Bose: Is Iran taking a page out of anyone else's playbook here?
Bushwick: Yes, there are a lot of authoritarian governments that are very interested in the use of technology for surveillance and censorship. In particular, Iran has a technology sharing agreement with China. There’s a category of apps called Super apps. So an example is WeChat, which is a Chinese app where you can, you know, stream, your favorite videos, you can buy tickets, you can chat, you can browse the internet, it's one app that sort of encompasses the whole world of apps that smaller apps might focus on. And there are apps in Iran that are attempting to do the same thing. So the problem with this is that if you, for example, get kicked off of that app, you lose access to your life. Another thing is that if that app is controlled by the government, or by a tech company that is willing to do whatever the government says, then they can have very quick access to everything that you're doing online. The concept of having a country wide intranet, instead of using the global Internet is not exclusive to Iran, either. Russia announced that they wanted to do this, although they haven't actually implemented it on a on a completely closed basis. It’s becoming clear that multiple authoritarian countries want to have their own little islands of internet that would be separate from the global Internet.
Bose: That sounds pretty terrifying.
Bushwick: It's not great. It's not great for people who live in the countries that are controlled by the government. And it's not great for people who, who believe in the concept of the internet as a unifying source where people from all over the world can connect with each other and read about what each other are doing.
Bose: Aside from being shut off from like the global internet, what else could happen?

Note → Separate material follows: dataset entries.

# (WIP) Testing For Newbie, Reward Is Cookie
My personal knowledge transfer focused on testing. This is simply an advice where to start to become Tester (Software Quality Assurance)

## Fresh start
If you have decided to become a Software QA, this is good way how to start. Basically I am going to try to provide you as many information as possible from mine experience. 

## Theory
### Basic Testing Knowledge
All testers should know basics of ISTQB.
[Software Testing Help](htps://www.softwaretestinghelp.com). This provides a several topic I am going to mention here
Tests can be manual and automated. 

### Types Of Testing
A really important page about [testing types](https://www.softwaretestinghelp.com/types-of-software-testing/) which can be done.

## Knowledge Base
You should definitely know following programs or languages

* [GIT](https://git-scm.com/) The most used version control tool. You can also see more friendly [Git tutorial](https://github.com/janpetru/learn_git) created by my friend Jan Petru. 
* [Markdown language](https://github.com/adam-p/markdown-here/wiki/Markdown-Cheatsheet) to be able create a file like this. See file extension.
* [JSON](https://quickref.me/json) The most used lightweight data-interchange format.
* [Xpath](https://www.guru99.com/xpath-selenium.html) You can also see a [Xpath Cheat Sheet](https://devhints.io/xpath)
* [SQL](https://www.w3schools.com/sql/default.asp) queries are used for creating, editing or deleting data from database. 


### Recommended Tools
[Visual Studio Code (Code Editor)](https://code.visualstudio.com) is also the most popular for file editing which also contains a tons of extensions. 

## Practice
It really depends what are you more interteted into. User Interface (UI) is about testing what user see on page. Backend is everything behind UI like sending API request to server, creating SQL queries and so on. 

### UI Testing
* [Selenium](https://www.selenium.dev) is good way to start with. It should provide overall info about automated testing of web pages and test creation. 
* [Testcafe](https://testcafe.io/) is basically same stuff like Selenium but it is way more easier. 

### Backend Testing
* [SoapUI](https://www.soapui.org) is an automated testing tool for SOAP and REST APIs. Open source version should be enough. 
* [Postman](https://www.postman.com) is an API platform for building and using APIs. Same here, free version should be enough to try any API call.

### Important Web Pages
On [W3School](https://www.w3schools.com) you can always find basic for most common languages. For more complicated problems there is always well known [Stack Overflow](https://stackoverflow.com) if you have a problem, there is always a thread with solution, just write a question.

Bushwick: Recent reporting actually suggests one of the ways that the government might be throttling connectivity speeds, at least for cellphone users. And that's a computer tool called SIAM. Telecommunications companies install it and it basically gives the government the ability to target internet speeds on individual's phones. It's even scarier than that. It has other surveillance access to phones, so it could track a phone's location, it might be able to decrypt messages and other information. And in general, it seems like a surveillance tool that telecommunications companies are just handing over to the Iranian government.
Bose: What do you think the biggest takeaway is from this story and what should people know going forward?
Bushwick: Governments that will want to control their citizens are learning from each other. But internet freedom activists are also learning from each other and advocates all over the world are trying to help Iranians. They're trying to increase access to the internet and that they are also learning from each other. And I think one of the things that illustrates is the value of the global internet the way it allows people from all over the world to connect on a common on a common cause.
Bose: Thanks for listening to 60-Second Science. I’m Tulika Bose.